The death/black/symphonic metal style-stretchers, Demonic Resurrection, are back with a full-length, The Demon King. The Mumbai act has been giving a voice to their homeland’s metal scene since the early 2000s, but this effort turns attention toward perilous content that has reached many for ages; lyrically, apocalyptic overtones as well as Hindu myths of awakening demons push the album forward. The Demon King is also cunningly propelled by a group of symphonic flavors, sealed in a colossal intensity you can’t help but surrender to.

Demonic Resurrection - The Demon King

The Demon King. Image: Metal-archives

Opening the album is “The Assassination”; it’s a place where blast beats clash with towering orchestral vibes. (This is also where fragrant melodies give balance, an approach that reappears on the album.) Even though sharp gutturals pierce the dawning of “Facing the Faceless,” it later mirrors “The Promise of Never” in stirring up airy instrumentation. “The Promise of Never” also nabs some vocal harmonies, but the severity is upped a notch once The Demon King‘s second half kicks in.

“Death, Desolation and Despair” whips up a more vicious atmosphere, made menacing by intense drumming and vinegary tones. Trotting behind, “The Demon King” musters up chaotic vocals and weaves some dissonance underneath cold blast beats.

“Even Gods Do Fall” drops off diverse elements that are gathered by keyboard, clean vocals (and grooving percussion fights its way to the surface, too.) “The End Paradox” gives off the impression that bits of wickedness wait to be fizzled out and finished, and much of The Demon King is like that. Busy, creative sounds fluctuate throughout tried-and-true extreme metal tricks, but a strong number of memorable moments fail to wriggle out of the madness. Still, enough is employed to keep this album adrift.
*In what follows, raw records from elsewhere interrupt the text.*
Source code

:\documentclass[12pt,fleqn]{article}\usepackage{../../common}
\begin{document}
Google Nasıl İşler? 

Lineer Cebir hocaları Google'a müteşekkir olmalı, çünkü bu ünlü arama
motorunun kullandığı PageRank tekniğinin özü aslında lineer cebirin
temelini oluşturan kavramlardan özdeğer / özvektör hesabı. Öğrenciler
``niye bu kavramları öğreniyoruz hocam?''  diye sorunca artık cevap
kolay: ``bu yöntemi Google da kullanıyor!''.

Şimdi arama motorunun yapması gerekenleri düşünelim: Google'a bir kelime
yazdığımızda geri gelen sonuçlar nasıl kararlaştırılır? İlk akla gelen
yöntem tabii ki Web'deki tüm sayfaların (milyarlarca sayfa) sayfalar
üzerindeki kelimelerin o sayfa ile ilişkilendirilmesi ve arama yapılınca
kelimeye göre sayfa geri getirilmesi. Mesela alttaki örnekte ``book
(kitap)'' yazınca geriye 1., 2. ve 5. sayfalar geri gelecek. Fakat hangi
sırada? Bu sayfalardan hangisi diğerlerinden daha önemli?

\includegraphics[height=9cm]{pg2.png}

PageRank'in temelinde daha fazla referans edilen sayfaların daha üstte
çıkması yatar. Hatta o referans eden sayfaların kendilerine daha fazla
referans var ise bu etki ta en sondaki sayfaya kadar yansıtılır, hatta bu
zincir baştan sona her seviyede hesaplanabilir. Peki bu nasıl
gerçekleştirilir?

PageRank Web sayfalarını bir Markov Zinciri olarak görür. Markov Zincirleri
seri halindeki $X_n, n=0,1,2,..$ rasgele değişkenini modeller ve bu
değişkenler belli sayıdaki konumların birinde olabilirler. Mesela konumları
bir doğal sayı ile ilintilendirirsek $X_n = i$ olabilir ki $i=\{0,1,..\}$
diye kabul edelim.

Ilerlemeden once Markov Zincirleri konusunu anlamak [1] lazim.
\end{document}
Monstrous, adamant and pulverizing, The Demon King struts along, and likable musical ideas surely are in rotation. A closer look at “The Assassination” shows a velvety guitar solo, and “The Promise of Never” feels confident enough to navigate through even the toughest of perils. With the remaining songs, The Demon King is one sturdy one to play and a broad musical match for apocalyptic material.